Dedicated to design and performance of databases and audio systems.

Last summer, I came across a free ebook from O'Reilly titled *A Whirlwind Tour of Python* by Jake VanderPlas. I had been looking to get a more fundamental knowledge of Python and found the ebook to be very good, and also portable as a PDF.

My goal was to use Python in its base form--no inclusion of any libraries. No numpy nor pandas; those will come later.

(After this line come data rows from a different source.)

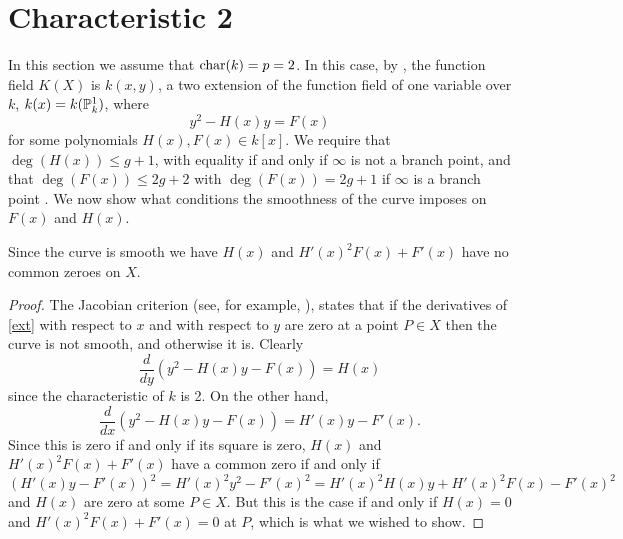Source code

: \section{Characteristic 2}

In this section we assume that $\operatorname{char}(k) = p  =2$.   
In this case, by \cite[Prop. 7.4.24]{liu}, the function field $K(X)$ is $k(x,y)$, a two extension of the function field of one variable over $k$, $k(x) = k({\mathbb P}_k^1)$, where
    \begin{equation}\label{ext}
    y^2 - H(x)y = F(x)
    \end{equation}
for some polynomials $H(x), F(x)\in k[x]$.
We require that $\deg(H(x)) \leq g+1$, with equality if and only if $\infty$ is not a branch point, and that $\deg(F(x)) \leq 2g+2$ with $\deg(F(x)) = 2g+1$ if $\infty$ is a branch point  \cite[Prop.\ 7.4.24]{liu}.
We now show what conditions the smoothness of the curve imposes on $F(x)$ and $H(x)$.



\begin{lem}\label{smoothness}
    Since the curve is smooth we have $H(x)$ and $H'(x)^2 F(x) + F'(x)$ have no common zeroes on $X$.
    \end{lem}
    \begin{proof}
    The Jacobian criterion (see, for example, \cite[Thm. 4.2.19]{liu}), states that if the derivatives of \eqref{ext} with respect to $x$ and with respect to $y$ are zero at a point $P\in X$ then the curve is not smooth, and otherwise it is.
    Clearly
        \[
        \frac{d}{dy} (y^2 -H(x)y -F(x)) = H(x)
        \]
    since the characteristic of $k$ is 2.
    On the other hand,
        \[
        \frac{d}{dx} (y^2 - H(x)y -F(x)) = H'(x)y - F'(x).
        \]
    Since this is zero if and only if its square is zero, $H(x)$ and $H'(x)^2 F(x) + F'(x)$ have a common zero if and only if
        \[
        (H'(x)y-F'(x))^2 = H'(x)^2y^2 -F'(x)^2 = H'(x)^2H(x)y + H'(x)^2F(x) - F'(x)^2
        \]
    and $H(x)$ are zero at some $P\in X$.
    But this is the case if and only if $H(x) = 0$ and $H'(x)^2F(x) + F'(x) = 0$ at $P$, which is what we wished to show.
    \end{proof}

However, I did want to have a mathematical type of problem to solve. For that I chose a Sudoku. A Python program that would solve all levels of difficulty: *easy*, *medium*, *hard*, and *evil*.

The problem has defined bounds and rules. It is a nine-cell-squared grid with nine zones of nine cells in a three-by-three configuration. The values 1 through 9 can only be used once within each column, row, and three-by-three grid. Simple, in a kinda-sorta way. The good news is that the logic is based on Set Theory. And, as SQL-heads we live Set Theory every day.

My goals:

- learn Python fundamentally — Python is a common tool for data science
- applied learning by solving a problem — a mathematical problem with a definitive answer; as a
*basis*of ML - the boundaries are fixed
- there are rules
- you cannot alter the environment

Restrictions:

- must solve each puzzle myself (no cheating)
- no Google except for purely Python syntax, but not Sudoku-related Python

Execution:

- serial; not parallel (using my Mac)
- set-up:
- solved cells
- unsolved cells are populated with an array (i.e. Python: list) of the solution domain values (i.e. 1, 2, 3, … 9)
- pruning & solving
- 3 pruning functions; 2 solution functions
- arranged in a sequence of steps — i.e. second function only executed if first function nets no improvement, etc.
- cyclical: prune to solution, and back to prune
- first levels are simply
- prune: remove values from unsolved cell lists that are solved in related x-axis / y-axis / z-zone solved cells
- solve: if one value remains in an unsolved cell’s list then it is the answer; convert list to integer value

Notable

- Set Theory — similar concepts with SQL and Teradata
- a set is unique (i.e.
`SET TABLE`

) - Set operators —
`INTERSECT`

and`DIFFERENCE`

Using sets in Python is handy for uniqueness. Whether it is an address (i.e. cell number) or a solved value, getting a unique set simplifies us having to perform the deduplication process ourselves. Conversion between a list and a set, and vice-versa, is very simple. Sets allow us to leverage the `INTERSECT`

and `DIFFERENCE`

operators which make the pruning of possible values much easier.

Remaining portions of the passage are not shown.